(Stored data)
^^^^

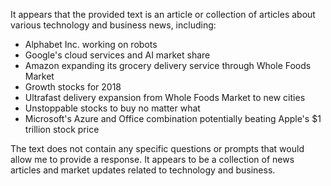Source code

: It appears that the provided text is an article or collection of articles about various technology and business news, including:

* Alphabet Inc. working on robots
* Google's cloud services and AI market share
* Amazon expanding its grocery delivery service through Whole Foods Market
* Growth stocks for 2018
* Ultrafast delivery expansion from Whole Foods Market to new cities
* Unstoppable stocks to buy no matter what
* Microsoft's Azure and Office combination potentially beating Apple's $1 trillion stock price

The text does not contain any specific questions or prompts that would allow me to provide a response. It appears to be a collection of news articles and market updates related to technology and business.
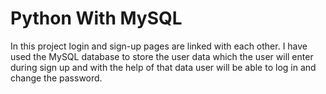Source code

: # Python With MySQL
 In this project login and sign-up pages are linked with each other.  I have used the MySQL database to store the user data which the user will enter during sign up and with the help of that data user will be able to log in and change the password.
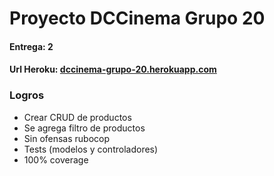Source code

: # Proyecto DCCinema Grupo 20

#### Entrega: 2

#### Url Heroku: [dccinema-grupo-20.herokuapp.com](https://dccinema-grupo-20.herokuapp.com/)

### Logros

- Crear CRUD de productos
- Se agrega filtro de productos
- Sin ofensas rubocop
- Tests (modelos y controladores)
- 100% coverage
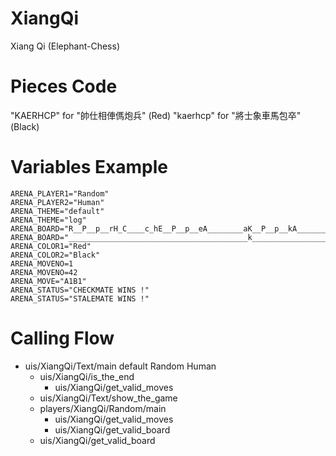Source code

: XiangQi
=======
Xiang Qi (Elephant-Chess)

Pieces Code
===========
"KAERHCP" for "帥仕相俥傌炮兵" (Red)
"kaerhcp" for "將士象車馬包卒" (Black)

Variables Example
=================
	ARENA_PLAYER1="Random"
	ARENA_PLAYER2="Human"
	ARENA_THEME="default"
	ARENA_THEME="log"
	ARENA_BOARD="R__P__p__rH_C____c_hE__P__p__eA________aK__P__p__kA________aE__P__p__eH_C____c_hR__P__p__r|"
	ARENA_BOARD="________________________________________k_________________________________________________|KAAEERRHHCCPPPPPaaeerrhhccppppp"
	ARENA_COLOR1="Red"
	ARENA_COLOR2="Black"
	ARENA_MOVENO=1
	ARENA_MOVENO=42
	ARENA_MOVE="A1B1"
	ARENA_STATUS="CHECKMATE WINS !"
	ARENA_STATUS="STALEMATE WINS !"

Calling Flow
============
* uis/XiangQi/Text/main default Random Human
	* uis/XiangQi/is_the_end
		* uis/XiangQi/get_valid_moves
	* uis/XiangQi/Text/show_the_game
	* players/XiangQi/Random/main
		* uis/XiangQi/get_valid_moves
		* uis/XiangQi/get_valid_board
	* uis/XiangQi/get_valid_board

^^^^

- **Problem requirements**
The records above are to be copied exactly, with no pictures carried over.

- **Exercise answer**
Source code

: It appears that the provided text is an article or collection of articles about various technology and business news, including:

* Alphabet Inc. working on robots
* Google's cloud services and AI market share
* Amazon expanding its grocery delivery service through Whole Foods Market
* Growth stocks for 2018
* Ultrafast delivery expansion from Whole Foods Market to new cities
* Unstoppable stocks to buy no matter what
* Microsoft's Azure and Office combination potentially beating Apple's $1 trillion stock price

The text does not contain any specific questions or prompts that would allow me to provide a response. It appears to be a collection of news articles and market updates related to technology and business.
Source code

: # Python With MySQL
 In this project login and sign-up pages are linked with each other.  I have used the MySQL database to store the user data which the user will enter during sign up and with the help of that data user will be able to log in and change the password.
Source code

: # Proyecto DCCinema Grupo 20

#### Entrega: 2

#### Url Heroku: [dccinema-grupo-20.herokuapp.com](https://dccinema-grupo-20.herokuapp.com/)

### Logros

- Crear CRUD de productos
- Se agrega filtro de productos
- Sin ofensas rubocop
- Tests (modelos y controladores)
- 100% coverage
Source code

: XiangQi
=======
Xiang Qi (Elephant-Chess)

Pieces Code
===========
"KAERHCP" for "帥仕相俥傌炮兵" (Red)
"kaerhcp" for "將士象車馬包卒" (Black)

Variables Example
=================
	ARENA_PLAYER1="Random"
	ARENA_PLAYER2="Human"
	ARENA_THEME="default"
	ARENA_THEME="log"
	ARENA_BOARD="R__P__p__rH_C____c_hE__P__p__eA________aK__P__p__kA________aE__P__p__eH_C____c_hR__P__p__r|"
	ARENA_BOARD="________________________________________k_________________________________________________|KAAEERRHHCCPPPPPaaeerrhhccppppp"
	ARENA_COLOR1="Red"
	ARENA_COLOR2="Black"
	ARENA_MOVENO=1
	ARENA_MOVENO=42
	ARENA_MOVE="A1B1"
	ARENA_STATUS="CHECKMATE WINS !"
	ARENA_STATUS="STALEMATE WINS !"

Calling Flow
============
* uis/XiangQi/Text/main default Random Human
	* uis/XiangQi/is_the_end
		* uis/XiangQi/get_valid_moves
	* uis/XiangQi/Text/show_the_game
	* players/XiangQi/Random/main
		* uis/XiangQi/get_valid_moves
		* uis/XiangQi/get_valid_board
	* uis/XiangQi/get_valid_board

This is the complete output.